Graphs
Graphs¶
Graphs are a datastructure that is extremely useful, but you may not use it in your code daily. They are all about modeling relations between many items. In comparison to trees, here we do not have a structure with left and right subtrees. In Graphs the connections are one to many or many to many or even one to one. An example would be Facebook. In Facebook each person would be a node which could be compared to and SQL row in a database. Next we would have “friendships” between nodes which are edges. The edge would represent the connection between the two nodes. In Facebook the connection is bidirectional since one sends the friendship request and the other one have to approve or accept it. In X or former Twitter we have unidirectional edges since there someone can just follow me and I do not need to follow back or approve it per default.

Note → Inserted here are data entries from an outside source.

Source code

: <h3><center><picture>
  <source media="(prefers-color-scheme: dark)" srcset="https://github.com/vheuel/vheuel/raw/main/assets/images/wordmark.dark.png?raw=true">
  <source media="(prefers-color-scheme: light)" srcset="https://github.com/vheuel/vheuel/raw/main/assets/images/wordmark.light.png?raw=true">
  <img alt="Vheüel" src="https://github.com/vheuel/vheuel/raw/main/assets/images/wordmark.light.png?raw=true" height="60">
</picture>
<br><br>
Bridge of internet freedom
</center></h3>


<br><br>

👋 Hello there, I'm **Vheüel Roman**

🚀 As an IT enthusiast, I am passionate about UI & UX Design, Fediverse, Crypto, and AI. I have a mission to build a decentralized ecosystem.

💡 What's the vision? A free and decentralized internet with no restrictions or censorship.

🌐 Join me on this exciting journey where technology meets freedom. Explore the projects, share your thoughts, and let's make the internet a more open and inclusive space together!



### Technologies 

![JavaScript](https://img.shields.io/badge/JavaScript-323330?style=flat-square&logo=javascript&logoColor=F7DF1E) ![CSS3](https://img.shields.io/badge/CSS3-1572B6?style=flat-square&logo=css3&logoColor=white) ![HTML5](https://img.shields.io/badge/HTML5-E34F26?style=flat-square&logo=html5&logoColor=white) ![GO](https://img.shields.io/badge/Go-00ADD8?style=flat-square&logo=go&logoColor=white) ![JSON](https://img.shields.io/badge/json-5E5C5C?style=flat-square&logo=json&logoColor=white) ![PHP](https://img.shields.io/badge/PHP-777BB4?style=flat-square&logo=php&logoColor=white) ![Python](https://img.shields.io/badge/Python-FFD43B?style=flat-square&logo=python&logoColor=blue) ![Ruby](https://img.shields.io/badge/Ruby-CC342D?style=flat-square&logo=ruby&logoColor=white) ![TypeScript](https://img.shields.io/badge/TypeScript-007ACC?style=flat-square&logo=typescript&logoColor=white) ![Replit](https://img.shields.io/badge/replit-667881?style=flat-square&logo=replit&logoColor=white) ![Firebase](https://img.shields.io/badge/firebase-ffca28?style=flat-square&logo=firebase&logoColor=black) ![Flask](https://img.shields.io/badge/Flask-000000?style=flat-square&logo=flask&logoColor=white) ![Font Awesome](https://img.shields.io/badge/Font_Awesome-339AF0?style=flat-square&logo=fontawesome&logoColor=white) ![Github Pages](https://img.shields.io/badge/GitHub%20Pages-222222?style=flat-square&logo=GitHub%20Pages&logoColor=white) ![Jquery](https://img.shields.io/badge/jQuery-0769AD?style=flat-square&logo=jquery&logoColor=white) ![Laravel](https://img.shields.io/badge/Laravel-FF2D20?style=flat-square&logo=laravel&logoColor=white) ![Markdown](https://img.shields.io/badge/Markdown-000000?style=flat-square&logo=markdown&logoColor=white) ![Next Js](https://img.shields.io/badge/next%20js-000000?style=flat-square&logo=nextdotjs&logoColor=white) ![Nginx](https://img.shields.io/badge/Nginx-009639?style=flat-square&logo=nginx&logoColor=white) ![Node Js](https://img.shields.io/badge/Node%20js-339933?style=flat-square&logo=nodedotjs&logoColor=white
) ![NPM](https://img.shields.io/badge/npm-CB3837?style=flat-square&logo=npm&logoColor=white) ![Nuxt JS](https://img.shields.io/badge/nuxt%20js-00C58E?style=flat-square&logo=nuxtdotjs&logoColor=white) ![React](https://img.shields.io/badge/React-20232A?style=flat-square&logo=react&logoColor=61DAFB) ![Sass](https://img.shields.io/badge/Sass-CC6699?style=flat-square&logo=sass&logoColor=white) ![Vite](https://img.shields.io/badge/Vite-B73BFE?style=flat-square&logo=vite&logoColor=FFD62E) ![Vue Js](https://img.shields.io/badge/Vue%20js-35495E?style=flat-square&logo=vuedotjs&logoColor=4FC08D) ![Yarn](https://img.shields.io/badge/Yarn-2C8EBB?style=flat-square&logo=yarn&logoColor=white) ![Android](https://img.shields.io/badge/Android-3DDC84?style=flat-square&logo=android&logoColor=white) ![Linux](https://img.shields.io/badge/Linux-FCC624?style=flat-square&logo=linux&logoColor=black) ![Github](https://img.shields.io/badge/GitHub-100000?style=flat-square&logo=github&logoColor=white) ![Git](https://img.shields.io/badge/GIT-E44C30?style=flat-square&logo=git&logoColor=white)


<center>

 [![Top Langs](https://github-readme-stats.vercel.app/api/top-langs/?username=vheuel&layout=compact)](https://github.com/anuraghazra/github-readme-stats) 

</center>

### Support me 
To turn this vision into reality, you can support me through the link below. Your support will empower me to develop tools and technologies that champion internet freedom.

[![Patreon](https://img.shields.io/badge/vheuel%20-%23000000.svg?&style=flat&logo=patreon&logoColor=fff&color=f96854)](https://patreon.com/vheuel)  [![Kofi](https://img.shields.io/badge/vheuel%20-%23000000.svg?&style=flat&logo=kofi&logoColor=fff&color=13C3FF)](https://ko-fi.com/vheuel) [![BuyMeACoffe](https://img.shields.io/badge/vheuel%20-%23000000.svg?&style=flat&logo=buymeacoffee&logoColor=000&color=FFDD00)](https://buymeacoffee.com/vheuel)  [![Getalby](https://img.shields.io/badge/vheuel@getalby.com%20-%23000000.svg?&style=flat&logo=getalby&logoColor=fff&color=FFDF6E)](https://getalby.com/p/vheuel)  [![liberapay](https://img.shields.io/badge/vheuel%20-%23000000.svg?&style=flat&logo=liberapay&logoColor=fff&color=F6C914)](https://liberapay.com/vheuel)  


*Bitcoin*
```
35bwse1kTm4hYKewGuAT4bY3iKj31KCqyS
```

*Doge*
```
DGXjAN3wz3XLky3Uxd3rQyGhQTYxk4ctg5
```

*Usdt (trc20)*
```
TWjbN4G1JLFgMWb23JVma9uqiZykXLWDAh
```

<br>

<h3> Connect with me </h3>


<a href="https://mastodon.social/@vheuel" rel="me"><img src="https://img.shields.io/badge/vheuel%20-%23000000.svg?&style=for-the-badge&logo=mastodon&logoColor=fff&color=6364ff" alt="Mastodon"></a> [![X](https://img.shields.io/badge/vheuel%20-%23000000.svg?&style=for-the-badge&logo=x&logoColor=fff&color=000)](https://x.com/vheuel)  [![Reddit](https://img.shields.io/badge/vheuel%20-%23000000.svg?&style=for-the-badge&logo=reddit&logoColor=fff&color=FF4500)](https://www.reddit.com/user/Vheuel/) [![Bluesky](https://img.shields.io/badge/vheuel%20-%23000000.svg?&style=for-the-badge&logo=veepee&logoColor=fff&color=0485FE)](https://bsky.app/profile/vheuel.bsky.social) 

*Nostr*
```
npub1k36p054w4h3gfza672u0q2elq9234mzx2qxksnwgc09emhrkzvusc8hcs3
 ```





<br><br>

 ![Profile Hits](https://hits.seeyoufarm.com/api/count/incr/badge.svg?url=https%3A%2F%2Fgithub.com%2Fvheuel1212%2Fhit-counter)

Let’s have a look on a basic graph and use an algorithm to find the most common job title amongst the people I follow:
Peter — Dan
/ \
me Aleks
\ /
Eva
-> Add me to queue
-> Dequeue me
-> Add my job to the tally (devops)
-> Queue my connections, Peter and Eva
-> Dequeue Peter
-> Add Peter's job to the tally (frontend)
-> Queue Peter's connection, Dan and Aleks
-> Dequeue Eva
-> Add Eva's job to the tally (architekt)
-> Queue Eva'S connections. Aleks has already been queued so don't add any.
-> Finish first iteration, one degree of separation
So traversing algorithm fits best here? We're analyzing everything in a limited depth of a sub-tree and breadth-first is well-equipped to do that. Instead of letting breadth-first traversal run to completion, we'll just limit how many times that outer loop runs, effectively limiting how many levels down it goes, or how many degrees of separation!